### Exercise prompt
Write the records below out again word for word, with the pictures removed.

### Records supplied
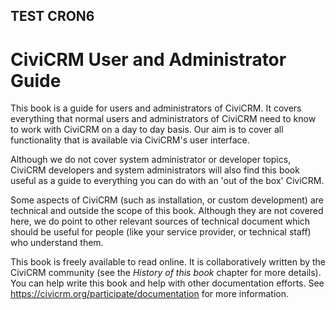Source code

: 
## TEST CRON6
CiviCRM User and Administrator Guide
====================================

This book is a guide for users and administrators of CiviCRM. It covers
everything that normal users and administrators of CiviCRM need to know
to work with CiviCRM on a day to day basis. Our aim is to cover all
functionality that is available via CiviCRM's user interface.

Although we do not cover system administrator or developer topics,
CiviCRM developers and system administrators will also find this book
useful as a guide to everything you can do with an 'out of the box'
CiviCRM.

Some aspects of CiviCRM (such as installation, or custom development)
are technical and outside the scope of this book. Although they are not
covered here, we do point to other relevant sources of technical
document which should be useful for people (like your service provider,
or technical staff) who understand them.

This book is freely available to read online. It is collaboratively written by the CiviCRM community (see the
*History of this book* chapter for more details). You can help write this
book and help with other documentation efforts. See
https://civicrm.org/participate/documentation for more information.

### Response to this task
Source code

: 
## TEST CRON6
CiviCRM User and Administrator Guide
====================================

This book is a guide for users and administrators of CiviCRM. It covers
everything that normal users and administrators of CiviCRM need to know
to work with CiviCRM on a day to day basis. Our aim is to cover all
functionality that is available via CiviCRM's user interface.

Although we do not cover system administrator or developer topics,
CiviCRM developers and system administrators will also find this book
useful as a guide to everything you can do with an 'out of the box'
CiviCRM.

Some aspects of CiviCRM (such as installation, or custom development)
are technical and outside the scope of this book. Although they are not
covered here, we do point to other relevant sources of technical
document which should be useful for people (like your service provider,
or technical staff) who understand them.

This book is freely available to read online. It is collaboratively written by the CiviCRM community (see the
*History of this book* chapter for more details). You can help write this
book and help with other documentation efforts. See
https://civicrm.org/participate/documentation for more information.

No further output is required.